1. Prototype First: Use your own savings or government grants to build a minimum viable product. Don't approach investors with just a slide deck.

2. Family First: The first backers should be people who know you best. If your own network doesn't believe in you, strangers won't either.

3. Be Frugal: Investors watch how you spend early money. Avoid flashy offices and unnecessary overheads until the business model is proven.

4. Strategic Alignment: Look for "Strategic Angels" who bring more than just cash. You need connections to high-level corporate networks to drive sales.

The Meaning of Entrepreneurship

For Pranay Mathur, entrepreneurship is a perpetual cycle of learning and giving back. He believes that the "hunger" to solve a problem must be the primary driver, with fame and wealth being secondary consequences. As he continues to onboard Marquee investors like Anuj Maheshwari (Group CFO of Kanmo Group) and Anil Malhotra (CEO of H&M Indonesia) into the fund, his focus remains on the "grassroots" of Indian innovation.

As RTAF expands its reach, it stands as a testament to the power of Founder-First Investing. In the competitive race for the next Indian unicorn, Pranay Mathur is ensuring that the winners are those who build with transparency, sustainability, and a deep respect for the entrepreneurial spirit.

About the Guest

Pranay Mathur is the Partner and CEO of Realtime Angel Fund (RTAF). A first-generation entrepreneur based in Jaipur, Pranay has over 15 years of experience in the technology and investment landscape. He built a successful bootstrapped tech firm in 2010, serving Fortune 500 clients globally before transitioning into Angel Investing.

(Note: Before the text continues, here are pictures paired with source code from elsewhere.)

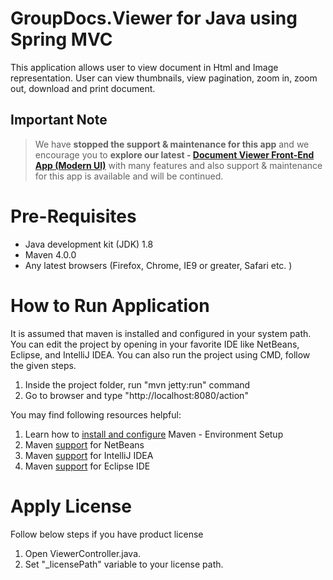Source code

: # GroupDocs.Viewer for Java using Spring MVC

This application allows user to view document in Html and Image representation. User can view thumbnails, view pagination, zoom in, zoom out, download and print document.

## Important Note
> We have **stopped the support & maintenance for this app** and we encourage you to **explore our latest - [Document Viewer Front-End App (Modern UI)](https://github.com/groupdocs-viewer/GroupDocs.Viewer-for-Java-App)** with many features and also support & maintenance for this app is available and will be continued.

# Pre-Requisites

* Java development kit (JDK) 1.8
* Maven 4.0.0
* Any latest browsers (Firefox, Chrome, IE9 or greater, Safari etc. )

# How to Run Application

It is assumed that maven is installed and configured in your system path. You can edit the project by opening in your favorite IDE like NetBeans, Eclipse, and IntelliJ IDEA. You can also run the project using CMD, follow the given steps.

1. Inside the project folder, run "mvn jetty:run" command
3. Go to browser and type "http://localhost:8080/action"

You may find following resources helpful:

1. Learn how to <a href="http://www.tutorialspoint.com/maven/maven_environment_setup.htm">install and configure</a> Maven - Environment Setup
2. Maven <a href="http://www.tutorialspoint.com/maven/maven_netbeans.htm">support</a> for NetBeans
3. Maven <a href="http://www.tutorialspoint.com/maven/maven_intellij_idea.htm">support</a> for IntelliJ IDEA
4. Maven <a href="http://www.tutorialspoint.com/maven/maven_eclispe_ide.htm">support</a> for Eclipse IDE

# Apply License

Follow below steps if you have product license

1. Open ViewerController.java.
2. Set "_licensePath" variable to your license path. 





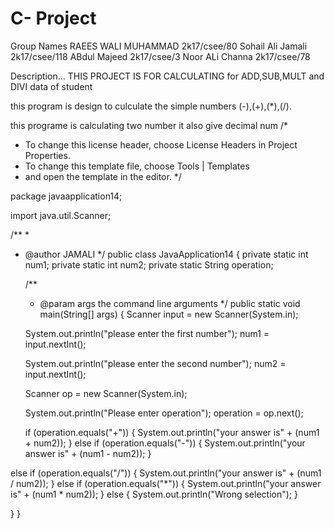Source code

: # C- Project
Group Names
RAEES WALI MUHAMMAD 2k17/csee/80
Sohail Ali Jamali   2k17/csee/118
ABdul Majeed        2k17/csee/3
Noor ALi Channa     2k17/csee/78



Description...
THIS PROJECT IS FOR CALCULATING for ADD,SUB,MULT and DIVI 
data of student 


this program is design to culculate the simple numbers (-),(+),(*),(/).

this programe is calculating two number it also give decimal num
/*
 * To change this license header, choose License Headers in Project Properties.
 * To change this template file, choose Tools | Templates
 * and open the template in the editor.
 */

package javaapplication14;

import java.util.Scanner;

/**
 *
 * @author JAMALI
 */
public class JavaApplication14 {
    private static int num1;
    private static int num2;
    private static String operation;

    /**
     * @param args the command line arguments
     */
    public static void main(String[] args) {
        Scanner input = new Scanner(System.in);

    System.out.println("please enter the first number");
    num1 = input.nextInt();

    System.out.println("please enter the second number");
    num2 = input.nextInt();

    Scanner op = new Scanner(System.in);

    System.out.println("Please enter operation");
    operation = op.next();

    if (operation.equals("+"))
    {
        System.out.println("your answer is" + (num1 + num2));
    }
   else if  (operation.equals("-"))
    {
        System.out.println("your answer is" + (num1 - num2));
    }

  else if (operation.equals("/"))
    {
        System.out.println("your answer is" + (num1 / num2));
    }
   else if (operation.equals("*"))
    {
        System.out.println("your answer is" + (num1 * num2));
    }
   else 
    {
       System.out.println("Wrong selection");
    }


}
    }

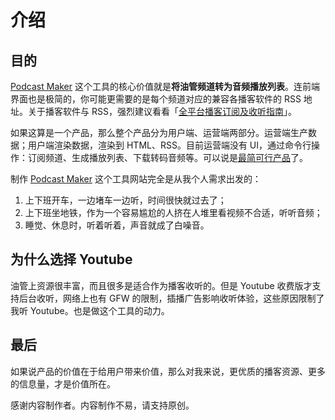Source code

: # 介绍

## 目的

[Podcast Maker](https://pcmaker.club/) 这个工具的核心价值就是**将油管频道转为音频播放列表**。连前端界面也是极简的，你可能更需要的是每个频道对应的兼容各播客软件的 RSS 地址。关于播客软件与 RSS，强烈建议看看「[全平台播客订阅及收听指南](https://sspai.com/post/57960)」。

如果这算是一个产品，那么整个产品分为用户端、运营端两部分。运营端生产数据；用户端渲染数据，渲染到 HTML、RSS。目前运营端没有 UI，通过命令行操作：订阅频道、生成播放列表、下载转码音频等。可以说是[最简可行产品](https://en.wikipedia.org/wiki/Minimum_viable_product)了。

制作 [Podcast Maker](https://pcmaker.club/) 这个工具网站完全是从我个人需求出发的：

1. 上下班开车，一边堵车一边听，时间很快就过去了；
2. 上下班坐地铁，作为一个容易尴尬的人挤在人堆里看视频不合适，听听音频；
3. 睡觉、休息时，听着听着，声音就成了白噪音。

## 为什么选择 Youtube

油管上资源很丰富，而且很多是适合作为播客收听的。但是 Youtube 收费版才支持后台收听，网络上也有 GFW 的限制，插播广告影响收听体验，这些原因限制了我听 Youtube。也是做这个工具的动力。

## 最后

如果说产品的价值在于给用户带来价值，那么对我来说，更优质的播客资源、更多的信息量，才是价值所在。

感谢内容制作者。内容制作不易，请支持原创。







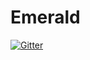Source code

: # Emerald

[![Gitter](https://badges.gitter.im/Hyprimort/Emerald.svg)](https://gitter.im/Hyprimort/Emerald?utm_source=badge&utm_medium=badge&utm_campaign=pr-badge&utm_content=badge)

He is the founder of the **Seedly** accelerator program and a recognized leader in the Rajasthan startup ecosystem. He is a passionate advocate for corporate governance and founder-friendly capital structures, dedicated to helping early-stage Indian startups scale into global institutions.

Realtime Angel Fund (RTAF) is a SEBI-registered Category 1 Alternative Investment Fund (AIF) specializing in early-stage investments. With a network of over 400 global corporate executives and CFOs, RTAF provides strategic capital and intensive mentorship through its personalized accelerator program. The fund focuses on supporting innovative startups with strong founder pedigrees and high-impact problem statements, helping them navigate the journey from post-MVP to sustainable growth.